As shown in Table 1, patients were grouped according to DEXA-measured body fat categories (low-normal, overweight, and obese) proposed by Gallagher et al15 as the reference standard. These reference ranges are specific to age, sex, and race. Body fat was also assessed indirectly using the traditional World Health Organization (WHO) BMI categories calculated as weight in kilograms divided by height in meters squared: normal (18.5-24.9), overweight (25.0-29.9), and obese (≥30.0).16 Patients of races other than white, African American, and Asian (n=9) were classified according to the body fat reference table for white populations. Patient characteristics and prognostic factors were compared among the body fat categories using χ2 tests for linear trend for categorical variables or Jonckheere-Terpstra tests for continuous variables to account for the ordered nature of the body fat and BMI categories. We determined the concordance of body fat status classification between the BMI and Gallagher percent body fat categories. We also assessed the relationship between body composition and BMI by calculating the partial Pearson correlation coefficients among BMI, percent body fat, and lean body mass, adjusted for age and sex. Next, separate linear regression models were constructed to determine the independent association between BMI (as a continuous variable) and each CHF prognostic factor. Finally, regression models were rebuilt by removing BMI and inserting percent body fat and absolute lean body mass (in kilograms), with all other predictor variables remaining the same. Because of the skewed nature of the NT-proBNP and CRP distributions, both were transformed using the natural logarithm.

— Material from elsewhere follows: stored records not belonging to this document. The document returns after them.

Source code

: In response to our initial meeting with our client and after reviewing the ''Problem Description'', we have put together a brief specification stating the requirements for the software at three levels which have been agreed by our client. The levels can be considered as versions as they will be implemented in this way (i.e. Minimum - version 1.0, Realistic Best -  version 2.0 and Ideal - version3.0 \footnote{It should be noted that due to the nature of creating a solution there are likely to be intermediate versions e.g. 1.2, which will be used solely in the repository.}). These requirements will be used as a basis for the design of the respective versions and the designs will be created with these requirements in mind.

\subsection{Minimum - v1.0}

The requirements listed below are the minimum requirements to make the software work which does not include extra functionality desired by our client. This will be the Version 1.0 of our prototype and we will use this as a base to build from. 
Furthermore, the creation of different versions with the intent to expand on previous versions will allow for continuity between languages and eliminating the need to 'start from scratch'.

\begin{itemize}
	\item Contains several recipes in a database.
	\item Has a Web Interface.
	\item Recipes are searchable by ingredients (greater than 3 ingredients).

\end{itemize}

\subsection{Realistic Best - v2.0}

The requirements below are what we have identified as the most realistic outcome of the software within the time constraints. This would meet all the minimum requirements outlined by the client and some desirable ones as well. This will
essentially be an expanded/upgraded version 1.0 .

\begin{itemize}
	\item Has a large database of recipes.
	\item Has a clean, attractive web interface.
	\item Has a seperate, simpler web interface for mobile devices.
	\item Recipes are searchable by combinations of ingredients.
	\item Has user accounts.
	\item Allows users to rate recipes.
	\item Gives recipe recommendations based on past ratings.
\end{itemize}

Models were built by choosing clinically relevant variables and variables identified from prior published studies. In addition, variables that changed the β-coefficient of the outcome variable by 10% or more (as a measure of confounding) were added. Age and sex were included in all models. Model results are presented as β-coefficients with 95% confidence intervals. P<.05 was considered statistically significant.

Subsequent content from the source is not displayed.